Posted on February 13 2014

Smuttynose Finishline SmallIt’s becoming more and more clear based on existing research (and research coming soon) that foot strike patterns in running are influenced by a wide variety of factors. It’s not simply the case that humans use a single foot strike type under all conditions – factors like footwear, surface hardness, speed, and experience all seem to play a role.

A new study was just published on-line by Medicine & Science in Sport & Exercise that looks specifically at the influence of speed on foot strike. Previous research has suggested that some runners (not all) migrate foot strike from the heel toward the midfoot/forefoot as they run faster,  and this new study provides additional evidence to support this observation. But, it also goes beyond that finding and proposes the identification of a new foot strike type. I find this study quite compelling as it relates to my own running experience and shoe preferences!

Study Abstract:

Relationship between Running Speed and Initial Foot Contact Patterns

Breine, Bastiaan; Malcolm, Philippe; Frederick, Edward C.; De Clercq, Dirk

Abstract

Purpose: This study assessed initial foot contact patterns (IFCP) in a large group of distance runners and the effect of speed on the IFCP.

Methods: We determined the strike index, to classify the runners in IFCP groups, at 4 speeds (3.2, 4.1, 5.1, 6.2 m[BULLET OPERATOR]s-1) by measuring center of pressure (COP) with a 2 m plantar pressure plate. Such a system allows a direct localization of the COP on the plantar footprint and has a low threshold value (2.7 N[middle dot]cm-2) resulting in more accurate COP data at low ground reaction forces than when obtained from force plate.

Results: The IFCP distribution evolves from mostly initial rearfoot contact (IRFC) (82%) at 3.2 m[BULLET OPERATOR]s-1 to more anterior foot contacts with about equal distribution of IRFC (46%) and initial midfoot or forefoot contact (IMFC+IFFC) (54%) at 6.2 m[BULLET OPERATOR]s-1. About 44% of the IRFC runners showed atypical COP patterns with fast anterior displacement of the COP along the lateral shoe margin. Apart from the different COP patterns, these atypical IRFC were also characterized by a significantly higher instantaneous vertical loading rate than the typical IRFC patterns.

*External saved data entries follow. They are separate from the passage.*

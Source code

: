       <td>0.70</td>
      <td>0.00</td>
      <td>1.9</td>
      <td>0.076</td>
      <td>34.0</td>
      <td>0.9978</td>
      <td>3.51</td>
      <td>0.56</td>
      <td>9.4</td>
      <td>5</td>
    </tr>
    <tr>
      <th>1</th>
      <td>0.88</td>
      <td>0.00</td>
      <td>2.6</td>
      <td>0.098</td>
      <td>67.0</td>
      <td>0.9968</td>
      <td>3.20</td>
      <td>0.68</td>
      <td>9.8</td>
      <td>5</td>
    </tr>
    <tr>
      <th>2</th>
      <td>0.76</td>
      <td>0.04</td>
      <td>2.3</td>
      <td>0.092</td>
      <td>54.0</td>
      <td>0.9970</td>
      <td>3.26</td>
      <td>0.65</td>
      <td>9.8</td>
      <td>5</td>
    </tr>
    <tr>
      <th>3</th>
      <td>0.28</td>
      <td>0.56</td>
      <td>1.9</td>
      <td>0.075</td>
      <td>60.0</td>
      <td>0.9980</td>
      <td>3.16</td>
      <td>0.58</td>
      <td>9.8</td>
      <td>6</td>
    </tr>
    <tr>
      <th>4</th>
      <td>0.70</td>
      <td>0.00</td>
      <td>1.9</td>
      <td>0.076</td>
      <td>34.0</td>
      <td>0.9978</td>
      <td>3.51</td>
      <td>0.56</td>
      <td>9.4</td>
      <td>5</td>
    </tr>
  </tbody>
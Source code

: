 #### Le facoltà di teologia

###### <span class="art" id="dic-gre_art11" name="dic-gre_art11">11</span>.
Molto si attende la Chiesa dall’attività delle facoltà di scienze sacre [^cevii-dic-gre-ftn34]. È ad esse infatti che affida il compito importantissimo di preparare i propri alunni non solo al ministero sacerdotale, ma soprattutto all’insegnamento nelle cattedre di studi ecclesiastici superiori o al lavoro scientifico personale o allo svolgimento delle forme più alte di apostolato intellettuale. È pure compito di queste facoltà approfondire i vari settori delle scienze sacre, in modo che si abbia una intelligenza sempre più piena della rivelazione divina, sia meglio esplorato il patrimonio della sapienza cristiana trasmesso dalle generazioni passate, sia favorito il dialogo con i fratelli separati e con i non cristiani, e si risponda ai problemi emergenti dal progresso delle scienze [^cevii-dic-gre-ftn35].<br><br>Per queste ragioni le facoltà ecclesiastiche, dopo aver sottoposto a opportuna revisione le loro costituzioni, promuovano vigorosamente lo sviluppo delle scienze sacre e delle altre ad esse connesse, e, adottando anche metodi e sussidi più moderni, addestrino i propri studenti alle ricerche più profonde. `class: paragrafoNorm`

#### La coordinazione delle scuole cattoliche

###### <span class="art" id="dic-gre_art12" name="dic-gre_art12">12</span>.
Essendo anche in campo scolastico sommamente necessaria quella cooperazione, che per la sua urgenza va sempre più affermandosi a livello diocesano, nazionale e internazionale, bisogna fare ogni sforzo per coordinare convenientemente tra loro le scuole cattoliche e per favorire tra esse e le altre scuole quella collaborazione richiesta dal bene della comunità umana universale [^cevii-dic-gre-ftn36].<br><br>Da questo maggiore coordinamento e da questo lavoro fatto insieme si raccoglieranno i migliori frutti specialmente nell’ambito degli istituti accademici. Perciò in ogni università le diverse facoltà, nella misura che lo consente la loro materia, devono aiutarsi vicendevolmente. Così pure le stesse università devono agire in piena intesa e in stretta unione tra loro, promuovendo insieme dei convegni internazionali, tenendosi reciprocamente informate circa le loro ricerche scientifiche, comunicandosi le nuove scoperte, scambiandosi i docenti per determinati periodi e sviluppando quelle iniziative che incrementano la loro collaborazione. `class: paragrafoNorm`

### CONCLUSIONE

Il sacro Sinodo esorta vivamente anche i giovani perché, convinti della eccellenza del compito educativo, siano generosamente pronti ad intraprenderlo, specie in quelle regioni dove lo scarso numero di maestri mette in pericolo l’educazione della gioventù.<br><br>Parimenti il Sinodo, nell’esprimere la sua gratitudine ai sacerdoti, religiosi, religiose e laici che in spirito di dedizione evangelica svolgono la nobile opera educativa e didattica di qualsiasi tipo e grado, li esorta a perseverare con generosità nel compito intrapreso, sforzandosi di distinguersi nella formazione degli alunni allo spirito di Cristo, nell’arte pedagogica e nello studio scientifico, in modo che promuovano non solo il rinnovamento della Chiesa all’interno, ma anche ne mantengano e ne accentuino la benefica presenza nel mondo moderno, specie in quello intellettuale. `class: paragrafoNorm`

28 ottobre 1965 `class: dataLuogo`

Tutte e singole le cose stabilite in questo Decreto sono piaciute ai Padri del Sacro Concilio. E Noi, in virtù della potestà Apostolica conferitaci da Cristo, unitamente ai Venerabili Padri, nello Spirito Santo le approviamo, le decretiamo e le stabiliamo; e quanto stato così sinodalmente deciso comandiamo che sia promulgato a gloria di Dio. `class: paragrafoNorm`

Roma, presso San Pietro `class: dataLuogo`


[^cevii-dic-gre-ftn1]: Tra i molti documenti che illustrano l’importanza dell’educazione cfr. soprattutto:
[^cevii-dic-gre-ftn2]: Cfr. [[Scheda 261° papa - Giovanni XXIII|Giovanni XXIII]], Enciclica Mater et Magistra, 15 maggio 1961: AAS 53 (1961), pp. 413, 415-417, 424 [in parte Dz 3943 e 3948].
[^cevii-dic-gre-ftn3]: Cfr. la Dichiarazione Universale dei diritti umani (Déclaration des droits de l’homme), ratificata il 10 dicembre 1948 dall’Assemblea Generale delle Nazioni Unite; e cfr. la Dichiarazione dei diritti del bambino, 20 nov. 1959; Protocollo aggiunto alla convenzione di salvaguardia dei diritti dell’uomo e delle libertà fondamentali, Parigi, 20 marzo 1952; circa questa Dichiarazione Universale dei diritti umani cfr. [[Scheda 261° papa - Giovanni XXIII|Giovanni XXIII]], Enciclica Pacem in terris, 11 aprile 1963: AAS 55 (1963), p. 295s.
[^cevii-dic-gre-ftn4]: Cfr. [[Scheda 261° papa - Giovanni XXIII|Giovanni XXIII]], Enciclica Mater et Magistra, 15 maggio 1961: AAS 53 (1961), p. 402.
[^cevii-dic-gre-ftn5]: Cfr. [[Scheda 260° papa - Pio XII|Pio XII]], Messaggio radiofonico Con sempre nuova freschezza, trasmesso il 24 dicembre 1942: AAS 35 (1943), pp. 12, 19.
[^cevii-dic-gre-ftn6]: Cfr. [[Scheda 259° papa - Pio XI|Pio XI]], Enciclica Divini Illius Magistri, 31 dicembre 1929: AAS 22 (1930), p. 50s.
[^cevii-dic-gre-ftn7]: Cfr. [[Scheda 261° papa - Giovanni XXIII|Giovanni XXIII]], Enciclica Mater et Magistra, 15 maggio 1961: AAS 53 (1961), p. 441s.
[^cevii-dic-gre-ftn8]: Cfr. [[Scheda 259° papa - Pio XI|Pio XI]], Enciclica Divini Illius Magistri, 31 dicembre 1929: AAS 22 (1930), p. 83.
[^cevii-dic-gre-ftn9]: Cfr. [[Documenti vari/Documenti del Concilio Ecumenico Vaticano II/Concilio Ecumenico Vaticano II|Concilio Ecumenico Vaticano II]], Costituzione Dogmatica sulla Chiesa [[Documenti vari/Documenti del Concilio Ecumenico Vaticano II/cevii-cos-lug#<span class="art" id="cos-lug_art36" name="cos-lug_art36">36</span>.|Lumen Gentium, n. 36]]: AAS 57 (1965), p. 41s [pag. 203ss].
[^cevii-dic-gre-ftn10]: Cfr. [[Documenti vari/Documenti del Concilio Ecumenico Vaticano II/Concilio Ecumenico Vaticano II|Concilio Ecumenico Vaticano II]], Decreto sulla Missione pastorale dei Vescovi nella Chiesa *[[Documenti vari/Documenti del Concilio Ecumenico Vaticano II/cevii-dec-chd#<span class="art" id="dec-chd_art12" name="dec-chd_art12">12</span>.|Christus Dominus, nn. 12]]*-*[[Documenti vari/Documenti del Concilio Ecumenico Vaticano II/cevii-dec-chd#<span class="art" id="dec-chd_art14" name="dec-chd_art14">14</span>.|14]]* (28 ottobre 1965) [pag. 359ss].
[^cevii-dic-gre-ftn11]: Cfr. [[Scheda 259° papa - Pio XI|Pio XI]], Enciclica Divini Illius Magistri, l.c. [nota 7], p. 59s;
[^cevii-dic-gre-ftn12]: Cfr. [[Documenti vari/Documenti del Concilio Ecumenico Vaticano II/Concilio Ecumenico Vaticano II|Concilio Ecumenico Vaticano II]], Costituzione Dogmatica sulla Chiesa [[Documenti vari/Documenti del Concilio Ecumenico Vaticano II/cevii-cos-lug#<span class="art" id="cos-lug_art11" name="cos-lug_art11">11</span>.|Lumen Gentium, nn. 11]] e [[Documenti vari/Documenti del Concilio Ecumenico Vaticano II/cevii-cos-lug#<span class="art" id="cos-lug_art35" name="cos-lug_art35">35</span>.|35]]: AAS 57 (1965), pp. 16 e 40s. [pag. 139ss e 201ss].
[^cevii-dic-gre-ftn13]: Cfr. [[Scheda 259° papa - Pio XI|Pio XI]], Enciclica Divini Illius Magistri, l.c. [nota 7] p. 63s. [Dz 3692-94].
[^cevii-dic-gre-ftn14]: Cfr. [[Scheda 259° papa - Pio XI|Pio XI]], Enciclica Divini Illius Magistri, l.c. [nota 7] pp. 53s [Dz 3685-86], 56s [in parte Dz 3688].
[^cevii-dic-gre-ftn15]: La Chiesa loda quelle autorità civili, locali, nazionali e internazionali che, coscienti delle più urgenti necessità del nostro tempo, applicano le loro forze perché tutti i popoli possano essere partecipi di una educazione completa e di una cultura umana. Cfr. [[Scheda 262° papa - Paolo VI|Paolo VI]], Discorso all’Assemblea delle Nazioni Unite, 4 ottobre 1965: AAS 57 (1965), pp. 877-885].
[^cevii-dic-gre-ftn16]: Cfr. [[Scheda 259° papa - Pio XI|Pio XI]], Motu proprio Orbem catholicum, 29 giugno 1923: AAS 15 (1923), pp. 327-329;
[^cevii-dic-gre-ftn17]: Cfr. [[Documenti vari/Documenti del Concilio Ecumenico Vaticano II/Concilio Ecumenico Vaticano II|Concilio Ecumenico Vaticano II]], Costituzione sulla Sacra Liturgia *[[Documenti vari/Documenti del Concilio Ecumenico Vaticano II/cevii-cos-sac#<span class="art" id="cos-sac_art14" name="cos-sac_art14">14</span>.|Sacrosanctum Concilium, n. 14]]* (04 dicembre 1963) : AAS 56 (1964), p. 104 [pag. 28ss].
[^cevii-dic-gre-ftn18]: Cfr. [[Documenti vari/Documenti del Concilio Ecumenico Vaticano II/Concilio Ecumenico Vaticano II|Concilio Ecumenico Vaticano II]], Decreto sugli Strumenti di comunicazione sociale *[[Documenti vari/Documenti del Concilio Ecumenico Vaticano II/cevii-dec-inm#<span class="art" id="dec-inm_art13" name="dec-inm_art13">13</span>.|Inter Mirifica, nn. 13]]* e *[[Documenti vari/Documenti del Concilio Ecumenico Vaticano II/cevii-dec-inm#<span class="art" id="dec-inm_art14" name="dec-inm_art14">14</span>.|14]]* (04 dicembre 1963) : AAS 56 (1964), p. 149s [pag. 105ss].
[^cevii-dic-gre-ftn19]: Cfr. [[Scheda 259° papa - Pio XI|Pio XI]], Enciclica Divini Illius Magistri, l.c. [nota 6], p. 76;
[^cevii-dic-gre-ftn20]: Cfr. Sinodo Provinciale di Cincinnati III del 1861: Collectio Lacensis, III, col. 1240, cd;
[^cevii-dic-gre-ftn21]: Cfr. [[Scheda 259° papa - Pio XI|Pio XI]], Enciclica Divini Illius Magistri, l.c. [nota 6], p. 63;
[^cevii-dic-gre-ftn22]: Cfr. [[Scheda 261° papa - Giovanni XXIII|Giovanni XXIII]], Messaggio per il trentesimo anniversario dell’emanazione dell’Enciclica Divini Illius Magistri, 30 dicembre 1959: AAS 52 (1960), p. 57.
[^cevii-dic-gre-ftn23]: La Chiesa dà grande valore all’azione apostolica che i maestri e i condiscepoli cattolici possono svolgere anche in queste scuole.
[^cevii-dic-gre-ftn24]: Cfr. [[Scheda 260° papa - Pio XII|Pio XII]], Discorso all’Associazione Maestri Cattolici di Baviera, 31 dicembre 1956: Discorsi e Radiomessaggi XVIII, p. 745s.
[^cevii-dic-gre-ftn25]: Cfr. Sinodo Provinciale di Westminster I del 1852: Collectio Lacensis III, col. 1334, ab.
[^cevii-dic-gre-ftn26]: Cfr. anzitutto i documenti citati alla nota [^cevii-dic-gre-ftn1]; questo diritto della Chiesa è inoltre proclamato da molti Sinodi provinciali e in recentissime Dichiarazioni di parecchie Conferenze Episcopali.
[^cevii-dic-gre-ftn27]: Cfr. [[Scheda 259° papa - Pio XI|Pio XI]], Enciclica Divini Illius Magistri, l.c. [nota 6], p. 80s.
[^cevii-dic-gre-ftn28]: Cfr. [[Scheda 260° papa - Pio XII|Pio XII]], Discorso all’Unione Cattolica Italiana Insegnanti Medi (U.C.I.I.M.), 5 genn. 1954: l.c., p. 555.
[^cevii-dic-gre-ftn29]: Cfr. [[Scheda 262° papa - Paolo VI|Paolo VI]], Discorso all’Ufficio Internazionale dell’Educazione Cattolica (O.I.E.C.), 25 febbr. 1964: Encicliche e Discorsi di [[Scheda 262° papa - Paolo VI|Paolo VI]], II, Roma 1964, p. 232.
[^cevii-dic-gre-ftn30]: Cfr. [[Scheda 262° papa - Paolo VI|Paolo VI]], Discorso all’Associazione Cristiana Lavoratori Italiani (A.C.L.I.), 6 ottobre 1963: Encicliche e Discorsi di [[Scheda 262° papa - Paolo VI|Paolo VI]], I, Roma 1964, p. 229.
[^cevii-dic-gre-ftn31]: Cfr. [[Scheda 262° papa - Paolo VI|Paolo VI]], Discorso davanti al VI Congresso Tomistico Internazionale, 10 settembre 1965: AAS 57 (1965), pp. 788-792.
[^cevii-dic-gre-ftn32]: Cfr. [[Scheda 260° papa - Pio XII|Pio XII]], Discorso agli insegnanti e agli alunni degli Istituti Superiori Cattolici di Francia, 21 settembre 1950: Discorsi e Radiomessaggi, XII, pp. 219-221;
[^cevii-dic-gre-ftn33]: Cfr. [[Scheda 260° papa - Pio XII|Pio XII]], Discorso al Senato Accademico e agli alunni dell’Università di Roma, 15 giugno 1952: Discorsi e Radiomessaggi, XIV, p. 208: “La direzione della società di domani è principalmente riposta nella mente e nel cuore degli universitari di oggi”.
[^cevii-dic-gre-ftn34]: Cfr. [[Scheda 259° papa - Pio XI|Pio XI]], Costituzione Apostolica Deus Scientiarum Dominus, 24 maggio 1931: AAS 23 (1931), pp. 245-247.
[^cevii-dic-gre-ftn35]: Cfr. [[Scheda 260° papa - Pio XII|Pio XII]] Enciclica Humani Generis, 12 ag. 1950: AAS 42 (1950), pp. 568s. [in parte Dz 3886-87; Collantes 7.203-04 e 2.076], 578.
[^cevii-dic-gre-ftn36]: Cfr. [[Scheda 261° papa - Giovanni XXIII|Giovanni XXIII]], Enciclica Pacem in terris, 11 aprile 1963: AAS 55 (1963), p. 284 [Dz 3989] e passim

Conclusion: The IFCP distribution changes were due to intra-individual alterations in IFCP at higher speeds. That is, 45% of the runners made one or even two ‘transitions’ towards a more anterior IFCP (and 3% shows some other type of transition between initial foot contact styles as speed increases). Although, 52% of the runners remained with the same IFCP.

(C) 2014 American College of Sports Medicine

Methods

The authors recruited 55 runners and had them all wear the same model of cushioned, neutral running shoe (Li Ning Magne). Specs for this shoe were reported as follows for a US size 10: forefoot width 11.2 cm, heel width 9 cm, sole length 31.8 cm, heel thickness 2.9 cm, a heel toe offset of 1.15 cm, and impact testing results following ASTM F-1976-06 procedures of ~950 N or peak g of ~11.5 g. (I wish specs like this were reported for all shoes!)

The authors viewed using a single shoe for all subjects as being a more controlled situation than letting the runners wear their own shoes. I agree to an extent, but I do worry a bit about studies that put runners in novel footwear without allowing enough acclimation time (only a 5-10 warmup in the new shoe completed here). The authors acknowledge this possible limitation and they report that an initial “questionnaire did not indicate a systematic difference in habitual shoe type between different IFCP (initial foot contact pattern) groups.”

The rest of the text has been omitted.